Records from a data collection:
--*--

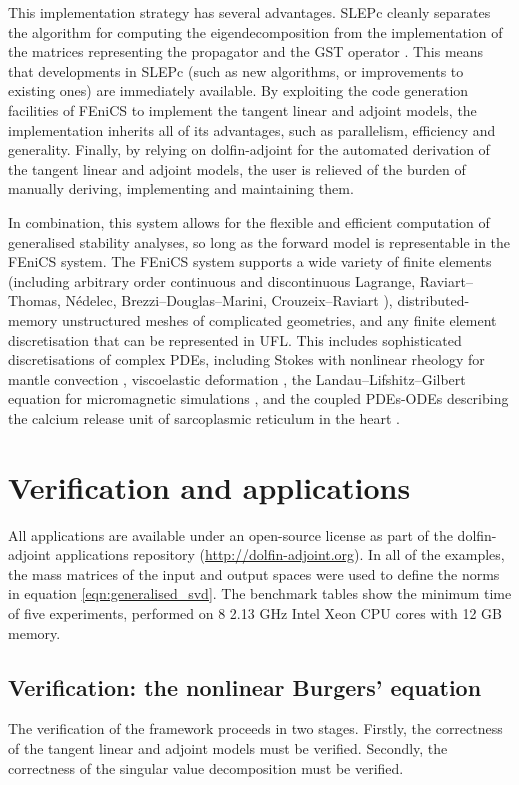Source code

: \documentclass{siamltex}
\begin{document}
This implementation strategy has several advantages. SLEPc cleanly separates the algorithm for computing the
eigendecomposition from the implementation of the matrices representing the propagator  and the GST
operator .  This means that developments in SLEPc (such as new algorithms, or improvements to existing ones) are
immediately available.  By exploiting the code generation facilities of FEniCS to implement the tangent linear
and adjoint models, the implementation inherits all of its advantages, such as parallelism,
efficiency and generality.  Finally, by relying on dolfin-adjoint for the automated derivation of the tangent
linear and adjoint models, the user is relieved of the burden of manually deriving, implementing and
maintaining them. 

In combination, this system allows for the flexible and efficient computation of generalised
stability analyses, so long as the forward model is representable in the FEniCS system. The FEniCS system
supports a wide variety of finite elements (including arbitrary order continuous and discontinuous Lagrange, Raviart--Thomas, Nédelec,
Brezzi--Douglas--Marini, Crouzeix--Raviart \cite{kirby2004}), distributed-memory unstructured meshes of complicated geometries,
and any finite element discretisation that can be represented in UFL. This includes sophisticated
discretisations of complex PDEs, including Stokes with nonlinear rheology for mantle convection
\cite{vynnytska2013}, viscoelastic deformation \cite{rognes2010b}, the
Landau--Lifshitz--Gilbert equation for micromagnetic simulations \cite{abert2013}, and the coupled
PDEs-ODEs describing the calcium release unit of sarcoplasmic reticulum in the heart \cite{hake2013}.

\section{Verification and applications} \label{sec:examples}
All applications are available under an open-source license as part of the dolfin-adjoint applications
repository (\url{http://dolfin-adjoint.org}). In all of the examples, the mass matrices of the input
and output spaces were used to define the norms in equation \eqref{eqn:generalised_svd}.
The benchmark tables show the minimum time of five experiments, performed on 8 2.13 GHz Intel Xeon CPU cores with 12 GB memory.

\subsection{Verification: the nonlinear Burgers' equation}
The verification of the framework proceeds in two stages. Firstly, the correctness of the tangent linear
and adjoint models must be verified. Secondly, the correctness of the singular value decomposition
must be verified.
\end{document}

--*--

Activity :: Would you give the data above again word for word, minus the pictures?

Answer to this exercise ::
Source code

: \documentclass{siamltex}
\begin{document}
This implementation strategy has several advantages. SLEPc cleanly separates the algorithm for computing the
eigendecomposition from the implementation of the matrices representing the propagator  and the GST
operator .  This means that developments in SLEPc (such as new algorithms, or improvements to existing ones) are
immediately available.  By exploiting the code generation facilities of FEniCS to implement the tangent linear
and adjoint models, the implementation inherits all of its advantages, such as parallelism,
efficiency and generality.  Finally, by relying on dolfin-adjoint for the automated derivation of the tangent
linear and adjoint models, the user is relieved of the burden of manually deriving, implementing and
maintaining them. 

In combination, this system allows for the flexible and efficient computation of generalised
stability analyses, so long as the forward model is representable in the FEniCS system. The FEniCS system
supports a wide variety of finite elements (including arbitrary order continuous and discontinuous Lagrange, Raviart--Thomas, Nédelec,
Brezzi--Douglas--Marini, Crouzeix--Raviart \cite{kirby2004}), distributed-memory unstructured meshes of complicated geometries,
and any finite element discretisation that can be represented in UFL. This includes sophisticated
discretisations of complex PDEs, including Stokes with nonlinear rheology for mantle convection
\cite{vynnytska2013}, viscoelastic deformation \cite{rognes2010b}, the
Landau--Lifshitz--Gilbert equation for micromagnetic simulations \cite{abert2013}, and the coupled
PDEs-ODEs describing the calcium release unit of sarcoplasmic reticulum in the heart \cite{hake2013}.

\section{Verification and applications} \label{sec:examples}
All applications are available under an open-source license as part of the dolfin-adjoint applications
repository (\url{http://dolfin-adjoint.org}). In all of the examples, the mass matrices of the input
and output spaces were used to define the norms in equation \eqref{eqn:generalised_svd}.
The benchmark tables show the minimum time of five experiments, performed on 8 2.13 GHz Intel Xeon CPU cores with 12 GB memory.

\subsection{Verification: the nonlinear Burgers' equation}
The verification of the framework proceeds in two stages. Firstly, the correctness of the tangent linear
and adjoint models must be verified. Secondly, the correctness of the singular value decomposition
must be verified.
\end{document}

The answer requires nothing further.